Another complication is finding a way to match the feds’ $1.1 billion in MediCal funding to meet a 2016 requirement that the state’s matching funds come from a broader base, not merely from health care plans that accept MediCal patients.  A special session of the legislature called to deal with the problem continues — and so does the problem.  There is the possibility that if no agreement is reached, the $1.1 billion could come out of the state’s general fund — $1.1 billion is a great deal of money, but the state has a $108 billion budget, pointed out Felix Su of the Legislative Analyst’s Office

Anthony Galace of the Greenlining Institute faulted the ACA’s failure to include health care for the “undocumented community.”  Asked in a post-panel interview how inclusion could be politically possible when virtually all of the Republican presidential hopefuls are making illegal immigration a central feature of their campaigns against the illegal alien community, Galace held out hope that something might be accomplished at the state level, here in California, never mind national action.  The question here is whether any California Republicans could be peeled off from the national stance to make anything happen.

Undocumented immigrants aren’t the only underserved population, said Richard Figueroa of the California Endowment.  Income and location are factors as well, he said, pointing out that the average life expectancy in South Central Los Angeles is 75 years, while a few miles away in Beverly Hills, it’s 85 years.
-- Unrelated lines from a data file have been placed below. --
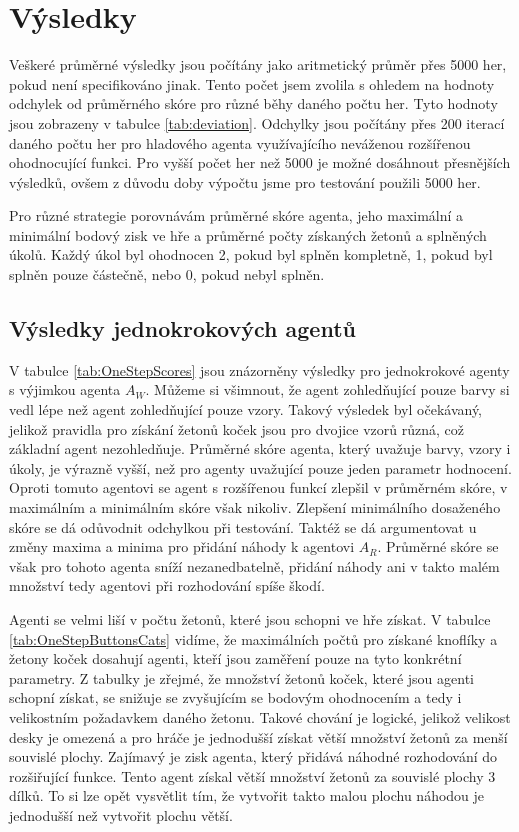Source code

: \chapter{Výsledky}

Veškeré průměrné výsledky jsou počítány jako aritmetický průměr přes 5000 her, pokud není specifikováno jinak. Tento počet jsem zvolila s ohledem na hodnoty odchylek od průměrného skóre pro různé běhy daného počtu her. Tyto hodnoty jsou zobrazeny v tabulce \ref{tab:deviation}. Odchylky jsou počítány přes 200 iterací daného počtu her pro hladového agenta využívajícího neváženou rozšířenou ohodnocující funkci. Pro vyšší počet her než 5000 je možné dosáhnout přesnějších výsledků, ovšem z důvodu doby výpočtu jsme pro testování použili 5000 her.

\tableDeviation

Pro různé strategie porovnávám průměrné skóre agenta, jeho maximální a minimální bodový zisk ve hře a průměrné počty získaných žetonů a splněných úkolů. Každý úkol byl ohodnocen 2, pokud byl splněn kompletně, 1, pokud byl splněn pouze částečně, nebo 0, pokud nebyl splněn.


\section{Výsledky jednokrokových agentů}

V tabulce \ref{tab:OneStepScores} jsou znázorněny výsledky pro jednokrokové agenty s výjimkou agenta $A_{W}$. Můžeme si všimnout, že agent zohledňující pouze barvy si vedl lépe než agent zohledňující pouze vzory. Takový výsledek byl očekávaný, jelikož pravidla pro získání žetonů koček jsou pro dvojice vzorů různá, což základní agent nezohledňuje. Průměrné skóre agenta, který uvažuje barvy, vzory i úkoly, je výrazně vyšší, než pro agenty uvažující pouze jeden parametr hodnocení. Oproti tomuto agentovi se agent s rozšířenou funkcí zlepšil v průměrném skóre, v maximálním a minimálním skóre však nikoliv. Zlepšení minimálního dosaženého skóre se dá odůvodnit odchylkou při testování. Taktéž se dá argumentovat u změny maxima a minima pro přidání náhody k agentovi $A_R$. Průměrné skóre se však pro tohoto agenta sníží nezanedbatelně, přidání náhody ani v takto malém množství tedy agentovi při rozhodování spíše škodí.

\tableOneStepAgentsScore

Agenti se velmi liší v počtu žetonů, které jsou schopni ve hře získat. V tabulce \ref{tab:OneStepButtonsCats} vidíme, že maximálních počtů pro získané knoflíky a žetony koček dosahují agenti, kteří jsou zaměření pouze na tyto konkrétní parametry. Z tabulky je zřejmé, že množství žetonů koček, které jsou agenti schopní získat, se snižuje se zvyšujícím se bodovým ohodnocením a tedy i velikostním požadavkem daného žetonu. Takové chování je logické, jelikož velikost desky je omezená a pro hráče je jednodušší získat větší množství žetonů za menší souvislé plochy. Zajímavý je zisk agenta, který přidává náhodné rozhodování do rozšiřující funkce. Tento agent získal větší množství žetonů za souvislé plochy 3 dílků. To si lze opět vysvětlit tím, že vytvořit takto malou plochu náhodou je jednodušší než vytvořit plochu větší.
While infant mortality in the United States is declining, the disparity in outcomes between the well-off and the poor remains constant, said state Sen. Richard Pan, a Sacramento pediatrician.  At the other end of the spectrum, we use more and more health care as we age, Pan said, with 5 percent of patients accounting for 50 percent of health care spending.

Behind all of the discussions of cigarettes and money lurked the possibility of a formal coalition quickly coming together behind a November 2016 initiative that would impose such a $2-per-pack tax.
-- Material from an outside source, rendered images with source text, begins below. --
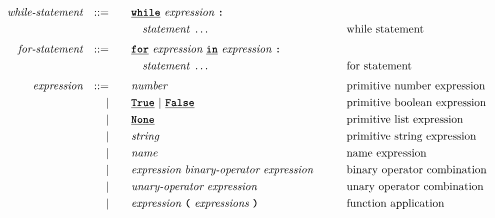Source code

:\begin{alignat*}{9}
&& \textit{while-statement} && ::= &\quad &&  \textbf{\texttt{\underline{while}}}\ \textit{expression} \ 
                                           \textbf{\texttt{:}}  \\
&&                       &&     &\quad && \quad \textit{statement} \ \ldots \quad
                                                           &&  \textrm{while statement} \\[1mm]
&& \textit{for-statement} && ::= &\quad &&  \textbf{\texttt{\underline{for}}}\ \textit{expression} \ 
                                           \textbf{\texttt{\underline{in}}}\ \textit{expression} \ \textbf{\texttt{:}}  \\
&&                       &&     &\quad && \quad \textit{statement} \ \ldots \quad
                                                           &&  \textrm{for statement} \\[1mm]
&& \textit{expression}   && ::= &\quad &&  \textit{number}   && \textrm{primitive number expression}\\
&&                       && |   &\quad && \textbf{\texttt{\underline{True}}}\ |\ \textbf{\texttt{\underline{False}}}
                                                           && \textrm{primitive boolean expression}\\
&&                       && |   &\quad &&  \textbf{\texttt{\underline{None}}} \   && \textrm{primitive list expression}\\
&&                       && |   &\quad &&  \textit{string}   && \textrm{primitive string expression}\\
&&                       && |   &\quad &&  \textit{name}   && \textrm{name expression}\\
&&                       && |   &\quad &&  \textit{expression} \  \textit{binary-operator} \ 
                                            \textit{expression} \qquad
                                                           && \textrm{binary operator combination}\\
&&                       && |   &\quad &&   \textit{unary-operator} \ 
                                            \textit{expression}
                                                           && \textrm{unary operator combination}\\
&&                       && |   &\quad &&   \textit{expression} \ 
                                            \textbf{\texttt{(}}\ \textit{expressions}\
                                            \textbf{\texttt{)}}
                                                           && \textrm{function application}\\

\end{alignat*}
In his keynote address, Pan said that change has to happen first, before savings become apparent — and making change happen before the benefits are in hand is difficult.

Nonetheless, despite imperfections, difficulties and bumps in the road, California “is a shining example of what can be done under the ACA compared with other states,” Pan said.
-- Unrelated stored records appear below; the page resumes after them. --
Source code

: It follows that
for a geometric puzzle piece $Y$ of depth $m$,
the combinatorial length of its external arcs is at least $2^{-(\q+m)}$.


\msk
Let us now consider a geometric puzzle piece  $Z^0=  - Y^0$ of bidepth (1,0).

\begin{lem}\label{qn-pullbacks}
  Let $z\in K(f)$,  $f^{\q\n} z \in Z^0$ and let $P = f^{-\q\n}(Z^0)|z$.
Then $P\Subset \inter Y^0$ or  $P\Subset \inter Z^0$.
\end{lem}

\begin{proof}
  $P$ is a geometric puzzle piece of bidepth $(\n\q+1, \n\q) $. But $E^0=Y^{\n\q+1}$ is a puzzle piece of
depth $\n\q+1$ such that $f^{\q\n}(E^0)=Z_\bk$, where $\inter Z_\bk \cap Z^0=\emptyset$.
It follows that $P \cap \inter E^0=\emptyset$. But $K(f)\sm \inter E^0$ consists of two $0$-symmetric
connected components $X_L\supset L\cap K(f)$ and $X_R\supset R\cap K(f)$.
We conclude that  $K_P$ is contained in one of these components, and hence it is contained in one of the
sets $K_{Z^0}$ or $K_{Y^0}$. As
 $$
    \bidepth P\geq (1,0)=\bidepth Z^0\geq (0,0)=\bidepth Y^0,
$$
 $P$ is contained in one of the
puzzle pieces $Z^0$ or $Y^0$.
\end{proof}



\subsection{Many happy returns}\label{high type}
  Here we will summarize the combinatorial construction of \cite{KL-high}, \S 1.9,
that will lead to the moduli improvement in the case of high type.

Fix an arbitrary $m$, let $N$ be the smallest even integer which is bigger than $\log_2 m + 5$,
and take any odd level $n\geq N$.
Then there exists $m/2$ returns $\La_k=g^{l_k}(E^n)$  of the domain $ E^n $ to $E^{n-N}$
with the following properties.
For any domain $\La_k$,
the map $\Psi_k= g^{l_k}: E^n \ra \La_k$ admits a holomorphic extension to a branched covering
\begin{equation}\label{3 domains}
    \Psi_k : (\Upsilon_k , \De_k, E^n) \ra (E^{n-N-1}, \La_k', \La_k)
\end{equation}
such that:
Pan has one answer to the problem of raising additional money for health care in California:  He is the sponsor of legislation that would impose a $2-per-pack tax increase on cigarettes.  Not only would the steeper price cut down on smoking, the proceeds could be used in some fashion for health care, he argues.

Janus, of the CMA, said his organization had been willing to sit down with the tobacco industry to seek a legislative answer — perhaps a compromise $1-per-pack tax, but the tobacco representatives were reluctant to enter such negotiations.

There shouldn’t be any negotiations between physicians and tobacco interests anyway, argued Daniel Zingale of the California Endowment.  Tobacco, he said, should be whacked with the $2-per-pack tax, period.

Behind all of the discussions of cigarettes and money lurked the possibility of a formal coalition quickly coming together behind a November 2016 initiative that would impose such a $2-per-pack tax.

The California Hospital Association is sponsoring its own 2016 ballot initiative, aimed at keeping intact a hospital fee system the CHA says brings $18 billion in federal money to the state’s health care system.

The CMA’s Janus, in an observation that could have come from Jerry Brown, nicely summed up the state’s health-care financing challenges.

“The amount of money available to the legislature to do good things,” Janus said, “is limited.”